----- AVAILABLE DATA -----

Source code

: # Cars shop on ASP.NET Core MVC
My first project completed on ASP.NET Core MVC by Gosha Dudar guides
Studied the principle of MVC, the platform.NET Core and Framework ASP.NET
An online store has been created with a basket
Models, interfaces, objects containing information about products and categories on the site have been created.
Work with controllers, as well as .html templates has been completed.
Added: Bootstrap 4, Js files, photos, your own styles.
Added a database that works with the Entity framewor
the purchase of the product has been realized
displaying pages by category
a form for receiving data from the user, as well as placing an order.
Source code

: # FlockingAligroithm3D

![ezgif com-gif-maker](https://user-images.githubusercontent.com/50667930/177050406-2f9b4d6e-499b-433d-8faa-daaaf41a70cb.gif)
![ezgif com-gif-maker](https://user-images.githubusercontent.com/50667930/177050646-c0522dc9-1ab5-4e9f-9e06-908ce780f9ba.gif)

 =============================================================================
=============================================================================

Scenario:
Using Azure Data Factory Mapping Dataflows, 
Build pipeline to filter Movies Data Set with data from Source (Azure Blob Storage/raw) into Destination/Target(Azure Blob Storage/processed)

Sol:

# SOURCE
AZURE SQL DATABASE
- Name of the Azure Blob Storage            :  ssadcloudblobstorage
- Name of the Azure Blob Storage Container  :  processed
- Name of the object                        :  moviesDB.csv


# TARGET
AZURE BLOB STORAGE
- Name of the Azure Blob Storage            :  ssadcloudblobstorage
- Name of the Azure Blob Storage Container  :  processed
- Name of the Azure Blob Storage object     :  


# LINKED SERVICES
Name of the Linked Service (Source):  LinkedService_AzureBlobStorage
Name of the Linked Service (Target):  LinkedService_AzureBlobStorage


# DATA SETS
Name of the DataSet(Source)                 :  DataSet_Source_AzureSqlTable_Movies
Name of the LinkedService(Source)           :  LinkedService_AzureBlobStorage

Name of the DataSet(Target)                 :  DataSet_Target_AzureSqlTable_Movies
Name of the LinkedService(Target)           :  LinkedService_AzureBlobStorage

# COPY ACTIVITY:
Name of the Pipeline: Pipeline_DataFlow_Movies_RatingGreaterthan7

-----

- **WORK REQUIRED**
Which lines of the data include the string "Added"? Copy each of them.

- **REPLY TO THE TASK**
Added: Bootstrap 4, Js files, photos, your own styles.
Added a database that works with the Entity framewor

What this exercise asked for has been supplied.